How Will We Respond When Students Don’t Learn?
It is essential to implement both professional learning communities (PLC) and response to intervention (RTI) because these complementary processes are considered research-based best practices to improve student learning.
Response to intervention (RTI) is based upon the assumption that schools cannot wait for struggling students to fall far enough below grade level to "qualify" for help. Instead, schools should develop a systematic, schoolwide process in which struggling students receive targeted, research-based interventions at the first sign of difficulties. These interventions can be provided by special education and/or regular education resources. Yet for a school implementing PLC practices, this approach to helping students at risk should not be a new concept, as this process is identical to a PLC’s "pyramid of interventions."

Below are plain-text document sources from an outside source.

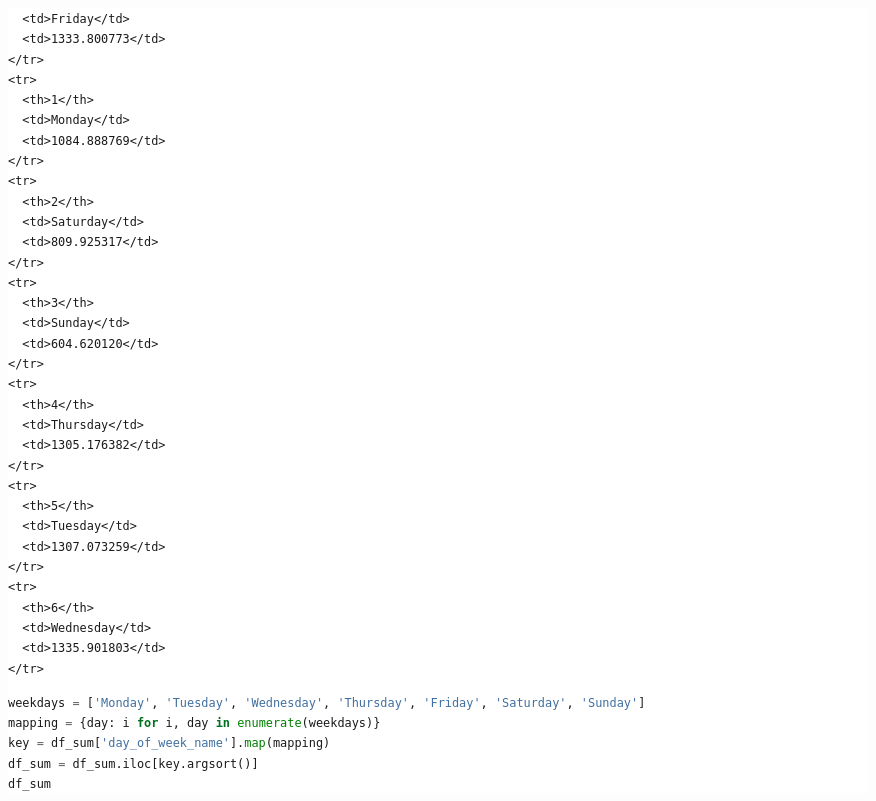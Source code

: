       <td>Friday</td>
      <td>1333.800773</td>
    </tr>
    <tr>
      <th>1</th>
      <td>Monday</td>
      <td>1084.888769</td>
    </tr>
    <tr>
      <th>2</th>
      <td>Saturday</td>
      <td>809.925317</td>
    </tr>
    <tr>
      <th>3</th>
      <td>Sunday</td>
      <td>604.620120</td>
    </tr>
    <tr>
      <th>4</th>
      <td>Thursday</td>
      <td>1305.176382</td>
    </tr>
    <tr>
      <th>5</th>
      <td>Tuesday</td>
      <td>1307.073259</td>
    </tr>
    <tr>
      <th>6</th>
      <td>Wednesday</td>
      <td>1335.901803</td>
    </tr>
  </tbody>
</table>
</div>




```python
weekdays = ['Monday', 'Tuesday', 'Wednesday', 'Thursday', 'Friday', 'Saturday', 'Sunday']
mapping = {day: i for i, day in enumerate(weekdays)}
key = df_sum['day_of_week_name'].map(mapping)
df_sum = df_sum.iloc[key.argsort()]
df_sum
```




<div>
<style scoped>
    .dataframe tbody tr th:only-of-type {
        vertical-align: middle;
    }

While RTI and a pyramid of interventions (POI) have essentially the same outcome, we would contend that effectively implementing RTI practices is not possible and should not be pursued until a school effectively begins implementing the three "Big Ideas" of a PLC-a focus on learning, a collaborative culture, and a focus on results. These first steps create the foundation needed to more effectively respond when students don’t learn. To skip these vital steps and move directly into creating a RTI/POI program would be disastrous. How can a school be expected to create powerful interventions if the staff has not built a culture that believes all students can learn, has not identified what they want their students to learn, and has not created a timely assessment system that can accurately identify which students need additional help? A school or district would be putting the proverbial "cart before the horse" by requiring teacher teams to use their meeting time to discuss individual student needs, while delaying or neglecting other important, prerequisite team tasks.
Remember that the fundamental mission of collaborative time in a PLC is to focus on student learning. As a school embraces the idea that RTI and PLC are not two distinct "programs," but instead ongoing processes that strive toward this same outcome, the more a school will view their collaborative time as not "PLC time" or "RTI time," but "learning time." In other words, we hope that the lines between RTI and POI continue to "blur" to the point where they are indistinguishable.